Anyway, about 3km into the race I a guy kept on trying to overtake me and of course, I was not having this! I really pushed my body to its limits but after a while we both decided that this was too exhausting and so we ran next to each other. We had a bit of a chat and I found out that my temporary running mate was Stephen from the UK. When Stephen and I overtook a woman I noticed that there was no other female runner in front of me. I got very excited as I thought that this time I had the chance to win a prize, as it was a dead cert to me that the organisers would have catered for the female competitors in this race.

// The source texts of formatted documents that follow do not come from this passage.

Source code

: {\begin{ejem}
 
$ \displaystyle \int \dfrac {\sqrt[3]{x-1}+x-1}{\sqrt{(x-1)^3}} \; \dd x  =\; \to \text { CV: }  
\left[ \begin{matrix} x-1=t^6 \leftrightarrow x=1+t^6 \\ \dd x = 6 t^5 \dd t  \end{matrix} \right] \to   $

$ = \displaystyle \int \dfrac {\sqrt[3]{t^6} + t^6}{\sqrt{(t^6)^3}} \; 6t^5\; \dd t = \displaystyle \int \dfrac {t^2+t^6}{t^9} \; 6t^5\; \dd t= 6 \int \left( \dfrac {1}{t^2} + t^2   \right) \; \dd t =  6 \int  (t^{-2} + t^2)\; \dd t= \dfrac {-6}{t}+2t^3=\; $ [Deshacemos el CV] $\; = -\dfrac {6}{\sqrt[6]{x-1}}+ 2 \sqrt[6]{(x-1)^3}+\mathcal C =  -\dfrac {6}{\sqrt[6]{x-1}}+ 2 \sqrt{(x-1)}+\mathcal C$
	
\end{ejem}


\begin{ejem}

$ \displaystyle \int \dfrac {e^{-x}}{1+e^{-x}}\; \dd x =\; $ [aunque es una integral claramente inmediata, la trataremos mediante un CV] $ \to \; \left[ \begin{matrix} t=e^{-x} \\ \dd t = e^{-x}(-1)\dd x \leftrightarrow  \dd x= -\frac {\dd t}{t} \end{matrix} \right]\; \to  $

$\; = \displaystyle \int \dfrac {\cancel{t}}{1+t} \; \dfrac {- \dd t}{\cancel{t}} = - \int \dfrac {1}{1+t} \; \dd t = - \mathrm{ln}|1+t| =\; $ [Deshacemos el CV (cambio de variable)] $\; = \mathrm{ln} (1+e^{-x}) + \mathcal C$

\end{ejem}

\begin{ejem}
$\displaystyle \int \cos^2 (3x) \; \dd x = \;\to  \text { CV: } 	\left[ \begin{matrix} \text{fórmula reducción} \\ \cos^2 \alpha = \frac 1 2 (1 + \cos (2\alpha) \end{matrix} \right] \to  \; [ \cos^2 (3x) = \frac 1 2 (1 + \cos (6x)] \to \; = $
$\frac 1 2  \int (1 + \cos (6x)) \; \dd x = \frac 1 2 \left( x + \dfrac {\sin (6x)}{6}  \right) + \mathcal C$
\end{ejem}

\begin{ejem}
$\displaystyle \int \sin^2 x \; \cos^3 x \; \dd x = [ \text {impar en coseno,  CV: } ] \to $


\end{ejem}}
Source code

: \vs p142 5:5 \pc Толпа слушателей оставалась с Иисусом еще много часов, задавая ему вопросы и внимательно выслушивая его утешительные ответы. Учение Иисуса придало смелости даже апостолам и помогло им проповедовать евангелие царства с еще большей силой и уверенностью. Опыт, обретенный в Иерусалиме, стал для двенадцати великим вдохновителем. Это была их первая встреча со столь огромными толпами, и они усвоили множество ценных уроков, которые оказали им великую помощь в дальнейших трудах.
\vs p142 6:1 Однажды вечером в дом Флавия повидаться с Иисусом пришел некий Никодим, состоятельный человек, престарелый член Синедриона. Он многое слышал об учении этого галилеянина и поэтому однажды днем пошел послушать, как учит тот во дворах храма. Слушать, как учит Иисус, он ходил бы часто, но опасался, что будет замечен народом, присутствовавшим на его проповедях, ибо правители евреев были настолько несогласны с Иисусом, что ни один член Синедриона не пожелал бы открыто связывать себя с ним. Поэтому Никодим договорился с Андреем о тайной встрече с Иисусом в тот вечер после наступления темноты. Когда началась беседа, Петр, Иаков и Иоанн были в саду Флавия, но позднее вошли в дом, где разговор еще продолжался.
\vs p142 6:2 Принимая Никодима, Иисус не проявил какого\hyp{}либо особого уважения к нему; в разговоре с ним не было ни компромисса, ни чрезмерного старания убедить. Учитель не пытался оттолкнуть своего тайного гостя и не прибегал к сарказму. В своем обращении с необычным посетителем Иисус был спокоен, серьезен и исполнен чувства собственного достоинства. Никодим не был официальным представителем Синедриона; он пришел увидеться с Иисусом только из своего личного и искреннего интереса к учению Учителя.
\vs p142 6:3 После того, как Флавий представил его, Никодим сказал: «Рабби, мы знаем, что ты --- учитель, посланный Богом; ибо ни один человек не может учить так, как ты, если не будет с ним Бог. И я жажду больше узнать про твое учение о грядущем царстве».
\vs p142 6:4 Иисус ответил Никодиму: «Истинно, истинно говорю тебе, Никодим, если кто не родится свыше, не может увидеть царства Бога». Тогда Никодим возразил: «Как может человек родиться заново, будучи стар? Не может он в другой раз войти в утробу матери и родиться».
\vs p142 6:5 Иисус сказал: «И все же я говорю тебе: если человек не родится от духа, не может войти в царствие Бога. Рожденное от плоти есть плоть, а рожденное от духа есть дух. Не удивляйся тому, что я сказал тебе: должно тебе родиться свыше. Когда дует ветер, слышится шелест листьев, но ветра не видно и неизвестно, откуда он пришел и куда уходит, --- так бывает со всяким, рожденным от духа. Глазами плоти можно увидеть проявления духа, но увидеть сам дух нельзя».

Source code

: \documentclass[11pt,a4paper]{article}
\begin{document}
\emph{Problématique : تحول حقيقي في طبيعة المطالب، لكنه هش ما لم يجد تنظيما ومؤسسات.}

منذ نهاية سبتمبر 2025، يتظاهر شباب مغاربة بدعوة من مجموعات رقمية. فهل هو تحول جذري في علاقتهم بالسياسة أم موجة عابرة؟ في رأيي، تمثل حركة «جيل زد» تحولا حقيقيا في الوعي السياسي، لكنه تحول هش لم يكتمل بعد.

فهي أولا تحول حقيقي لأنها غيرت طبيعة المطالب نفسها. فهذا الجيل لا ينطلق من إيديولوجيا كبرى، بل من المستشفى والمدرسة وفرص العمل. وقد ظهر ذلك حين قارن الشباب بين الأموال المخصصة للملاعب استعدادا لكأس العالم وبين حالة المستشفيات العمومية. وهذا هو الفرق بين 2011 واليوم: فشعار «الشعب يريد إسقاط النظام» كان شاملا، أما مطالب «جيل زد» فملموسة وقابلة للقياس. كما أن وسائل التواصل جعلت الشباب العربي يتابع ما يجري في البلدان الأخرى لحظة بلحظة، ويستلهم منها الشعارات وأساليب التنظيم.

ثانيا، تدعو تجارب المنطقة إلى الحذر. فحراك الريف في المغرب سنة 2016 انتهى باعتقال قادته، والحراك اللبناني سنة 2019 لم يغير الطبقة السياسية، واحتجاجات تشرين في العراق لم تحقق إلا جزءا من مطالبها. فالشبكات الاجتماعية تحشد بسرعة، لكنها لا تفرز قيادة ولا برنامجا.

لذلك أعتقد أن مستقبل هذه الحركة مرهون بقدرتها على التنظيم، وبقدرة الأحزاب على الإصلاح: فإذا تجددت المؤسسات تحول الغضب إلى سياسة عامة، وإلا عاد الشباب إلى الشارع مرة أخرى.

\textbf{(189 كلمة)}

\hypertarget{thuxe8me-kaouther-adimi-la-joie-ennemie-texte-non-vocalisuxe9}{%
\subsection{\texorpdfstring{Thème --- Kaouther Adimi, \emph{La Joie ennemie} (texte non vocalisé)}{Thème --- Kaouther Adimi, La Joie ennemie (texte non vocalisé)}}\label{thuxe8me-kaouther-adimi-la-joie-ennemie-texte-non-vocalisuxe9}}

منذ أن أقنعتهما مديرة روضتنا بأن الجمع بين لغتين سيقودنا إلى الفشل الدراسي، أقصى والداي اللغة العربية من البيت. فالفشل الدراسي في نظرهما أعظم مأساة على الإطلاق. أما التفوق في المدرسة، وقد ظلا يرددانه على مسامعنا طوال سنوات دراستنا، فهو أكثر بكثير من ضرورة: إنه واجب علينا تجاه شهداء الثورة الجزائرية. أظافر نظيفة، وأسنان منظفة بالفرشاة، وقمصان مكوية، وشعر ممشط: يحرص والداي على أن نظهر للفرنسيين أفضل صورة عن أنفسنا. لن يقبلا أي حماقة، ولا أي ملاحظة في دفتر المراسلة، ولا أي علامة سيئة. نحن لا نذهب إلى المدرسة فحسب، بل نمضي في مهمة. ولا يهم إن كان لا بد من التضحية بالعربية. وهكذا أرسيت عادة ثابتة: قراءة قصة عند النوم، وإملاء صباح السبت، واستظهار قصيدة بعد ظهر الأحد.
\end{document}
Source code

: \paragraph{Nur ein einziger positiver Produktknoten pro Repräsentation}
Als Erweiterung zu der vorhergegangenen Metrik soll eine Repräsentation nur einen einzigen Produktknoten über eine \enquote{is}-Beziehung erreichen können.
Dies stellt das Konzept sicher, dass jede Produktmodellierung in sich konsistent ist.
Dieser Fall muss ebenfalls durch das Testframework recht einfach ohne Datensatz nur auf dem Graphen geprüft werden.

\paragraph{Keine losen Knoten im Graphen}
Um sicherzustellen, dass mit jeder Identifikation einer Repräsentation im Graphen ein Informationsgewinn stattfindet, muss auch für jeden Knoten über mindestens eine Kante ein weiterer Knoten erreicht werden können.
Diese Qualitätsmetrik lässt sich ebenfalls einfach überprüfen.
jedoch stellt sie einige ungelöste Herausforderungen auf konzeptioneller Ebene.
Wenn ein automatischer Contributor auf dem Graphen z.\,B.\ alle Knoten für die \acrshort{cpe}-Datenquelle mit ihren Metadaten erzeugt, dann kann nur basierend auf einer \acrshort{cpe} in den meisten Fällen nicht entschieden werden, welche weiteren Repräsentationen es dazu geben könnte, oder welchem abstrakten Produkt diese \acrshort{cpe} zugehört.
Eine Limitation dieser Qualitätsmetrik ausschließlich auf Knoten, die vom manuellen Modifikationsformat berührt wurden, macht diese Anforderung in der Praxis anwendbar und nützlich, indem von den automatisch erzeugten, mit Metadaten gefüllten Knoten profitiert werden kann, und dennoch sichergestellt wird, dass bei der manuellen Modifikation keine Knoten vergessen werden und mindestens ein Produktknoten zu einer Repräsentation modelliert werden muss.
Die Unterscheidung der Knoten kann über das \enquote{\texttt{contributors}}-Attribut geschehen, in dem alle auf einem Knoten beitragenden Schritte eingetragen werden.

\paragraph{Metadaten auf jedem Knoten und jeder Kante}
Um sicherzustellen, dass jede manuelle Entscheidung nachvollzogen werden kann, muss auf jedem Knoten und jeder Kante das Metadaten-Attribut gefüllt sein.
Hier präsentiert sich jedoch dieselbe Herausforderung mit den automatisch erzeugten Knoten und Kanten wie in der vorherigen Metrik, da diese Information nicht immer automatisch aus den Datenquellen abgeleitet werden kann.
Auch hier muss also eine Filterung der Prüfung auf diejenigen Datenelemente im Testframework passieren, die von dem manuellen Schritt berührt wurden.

When I crossed the finishing line the lady with the stopwatch told me that I had finished in 47 minutes and 58 seconds and when I asked her whether I was the first woman she looked at me surprised and said she did not know. However, my friends, who had already completed the race, confirmed that I was indeed the fastest female competitor. But the fact that the lady at the finish was not interested in either my name or my time made me suspect that once again I would be winning the women’s category in a race without getting recognition.

And indeed that was the case. After having hung around the place for a while we went inside for brunch and the award-giving ceremony and after the three winners had been given their prizes the ceremony was over! I have to admit that I was slightly disappointed as I had never won anything in my life and I was very excited to finally receive an award or at least a recognition by my name being mentioned – but none of this happened. My friend Ale, who came third, was equally disappointed.

I guess I will have to launch a campaign for competing women in Pakistan as I seriously think it is quite sad that we do not get the recognition we sometimes deserve. I guess the organisers, who I utterly admire for organising these events and I hope they will continue to do so, are not used to women taking part in these races. However, as more and more female runners enjoy taking on their male counterparts, it would be great to have a women’s category in the future.